I don't know why the impending Bar exam is getting to me. This is not my first rodeo when it comes taking licensing exams. In fact 7 years ago, I banked on the fact that statistically I was going to pass my nursing boards so much so that I barely studied. And even though I essentially winged my nursing boards, I still passed. Statistically, I think I have a higher chance of passing the Bar exam than I did my nursing boards, but for some reason I can't seem to let myself rely on the statistics this time.
Why? Well, let's see...
I spent four years in law school and during that time never studied at least 7 or 8 of the subjects I'm going to be tested on (there's approximately 19 or 20 subjects on this exam). So when I read questions out of my review book like "What is the rule in Texas?" I'll admit that my heart skips a few beats. A week ago I would have answered that question by stating that the rule is "don't mess with Texas." But since then, I've learned that apparently the rule is a real rule and if invoked by a lawyer means witnesses for a trial don't get to sit in and listen to the trial before they give their testimony. I mean, this isn't exactly an intuitive answer. Thus, I'm realizing that I'm going to have to spend the next month memorizing rules and definitions that I've never heard of before.
I think the anxiety is made worse by the fact that my Bar review course couldn't just send me 1 review book for this exam. Instead, they've given me 10 different books, online practice problems, and a 3-9 hour video lecture for each Bar topic. For a type A personality like myself, having too many study options drives me crazy. I can't possibly get through all of them, and nobody really expects me to. But just having these books sit on my desk untouched kind of creeps me out. I feel like I'm not doing enough.
Thankfully, my Superman (aka Dear Husband) came through and saved me yesterday. He sat down with me and talked me through my schedule. He assured me that when he took and easily passed the Bar exam, he didn't do all of the reading and practice problems. He then created a special study schedule for me, and he promised to do more housework! He then followed through on this promise by grilling an excellent dinner and by changing the litter box.

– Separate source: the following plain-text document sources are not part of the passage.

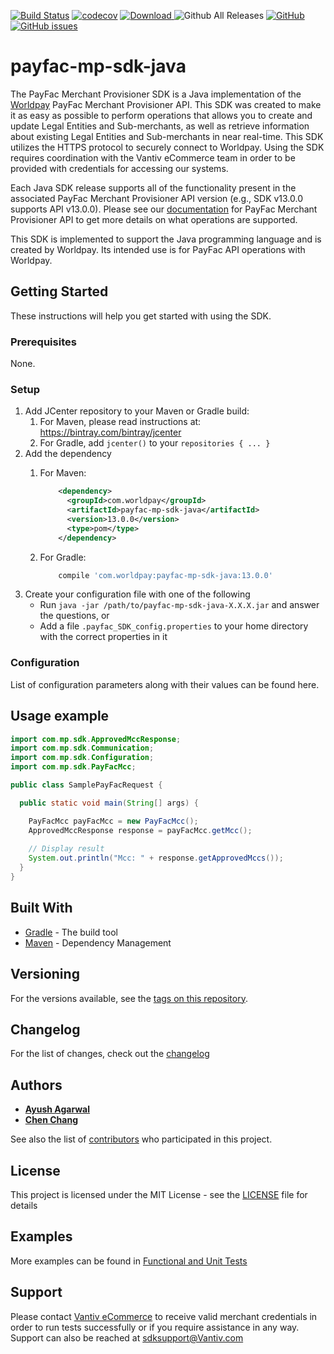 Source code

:[![Build Status](https://travis-ci.org/Vantiv/payfac-mp-sdk-java.svg?branch=13.x)](https://travis-ci.org/Vantiv/payfac-mp-sdk-java)
[![codecov](https://codecov.io/gh/Vantiv/payfac-mp-sdk-java/branch/13.x/graph/badge.svg)](https://codecov.io/gh/Vantiv/payfac-mp-sdk-java)
[ ![Download](https://api.bintray.com/packages/vantivcnp/maven/payfac-mp-sdk-java/images/download.svg) ](https://bintray.com/vantivcnp/maven/payfac-mp-sdk-java/_latestVersion) ![Github All Releases](https://img.shields.io/github/downloads/vantiv/payfac-mp-sdk-java/total.svg)
[![GitHub](https://img.shields.io/github/license/vantiv/payfac-mp-sdk-java.svg)](https://github.com/Vantiv/payfac-mp-sdk-java/13.x/LICENSE) [![GitHub issues](https://img.shields.io/github/issues/vantiv/payfac-mp-sdk-java.svg)](https://github.com/Vantiv/payfac-mp-sdk-java/issues)

# payfac-mp-sdk-java

The PayFac Merchant Provisioner SDK is a Java implementation of the [Worldpay](https://developer.vantiv.com/community/ecommerce) PayFac Merchant Provisioner API. This SDK was created to make it as easy as possible to perform operations that allows you to create and update Legal Entities and Sub-merchants, as well as retrieve information about existing Legal Entities and Sub-merchants in near real-time. This SDK utilizes the HTTPS protocol to securely connect to Worldpay. Using the SDK requires coordination with the Vantiv eCommerce team in order to be provided with credentials for accessing our systems.

Each Java SDK release supports all of the functionality present in the associated PayFac Merchant Provisioner API version (e.g., SDK v13.0.0 supports API v13.0.0). Please see our [documentation](https://developer.vantiv.com/community/ecommerce/pages/documentation) for PayFac Merchant Provisioner API to get more details on what operations are supported.

This SDK is implemented to support the Java programming language and is created by Worldpay. Its intended use is for PayFac API operations with Worldpay.


## Getting Started

These instructions will help you get started with using the SDK.

### Prerequisites

None.


### Setup

1. Add JCenter repository to your Maven or Gradle build:
	1. For Maven, please read instructions at: https://bintray.com/bintray/jcenter
	2. For Gradle, add `jcenter()` to your `repositories { ... }`
2. Add the dependency
    1. For Maven:
        ```xml
            <dependency>
              <groupId>com.worldpay</groupId>
              <artifactId>payfac-mp-sdk-java</artifactId>
              <version>13.0.0</version>
              <type>pom</type>
            </dependency>
        ```

    2. For Gradle:
        ```groovy
            compile 'com.worldpay:payfac-mp-sdk-java:13.0.0'
        ```
3. Create your configuration file with one of the following
    * Run `java -jar /path/to/payfac-mp-sdk-java-X.X.X.jar` and answer the questions, or
    * Add a file `.payfac_SDK_config.properties` to your home directory with the correct properties in it

### Configuration
List of configuration parameters along with their values can be found here.


## Usage example

```java
import com.mp.sdk.ApprovedMccResponse;
import com.mp.sdk.Communication;
import com.mp.sdk.Configuration;
import com.mp.sdk.PayFacMcc;

public class SamplePayFacRequest {

  public static void main(String[] args) {

    PayFacMcc payFacMcc = new PayFacMcc();
    ApprovedMccResponse response = payFacMcc.getMcc();
    
    // Display result
    System.out.println("Mcc: " + response.getApprovedMccs());
  }
}
```
## Built With

* [Gradle](https://gradle.org/) - The build tool
* [Maven](https://maven.apache.org/) - Dependency Management

## Versioning
For the versions available, see the [tags on this repository](https://github.com/vantiv/payfac-mp-sdk-java/tags). 

## Changelog
For the list of changes, check out the [changelog](https://github.com/Vantiv/payfac-mp-sdk-java/blob/13.x/CHANGELOG.md)

## Authors

* [**Ayush Agarwal**](https://github.com/ayush17agarwal)
* [**Chen Chang**](https://github.com/cc6980312)

See also the list of [contributors](https://github.com/vantiv/payfac-mp-sdk-java/contributors) who participated in this project.

## License
This project is licensed under the MIT License - see the [LICENSE](https://github.com/Vantiv/payfac-mp-sdk-java/blob/13.x/LICENSE.md) file for details

## Examples
More examples can be found in [Functional and Unit Tests](https://github.com/Vantiv/payfac-mp-sdk-java/tree/13.x/src/test/java/com/mp/sdk)

## Support
Please contact [Vantiv eCommerce](https://developer.vantiv.com/community/ecommerce) to receive valid merchant credentials in order to run tests successfully or if you require assistance in any way.  Support can also be reached at sdksupport@Vantiv.com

I must say, that I'm a lucky girl, because my husband is wonderful. Not only has he been very understanding about my blank stares and looks of panic, but he's also been a huge encouragement. He's been helping me coordinate our family dinners. He's allowed me to get some extra sleep lately. And he even went so far as to book our family a post Bar exam celebration trip to Hawaii! He's pretty great. Thank you Dear Husband for being my Superman. I'm so glad that I don't have to do this without you!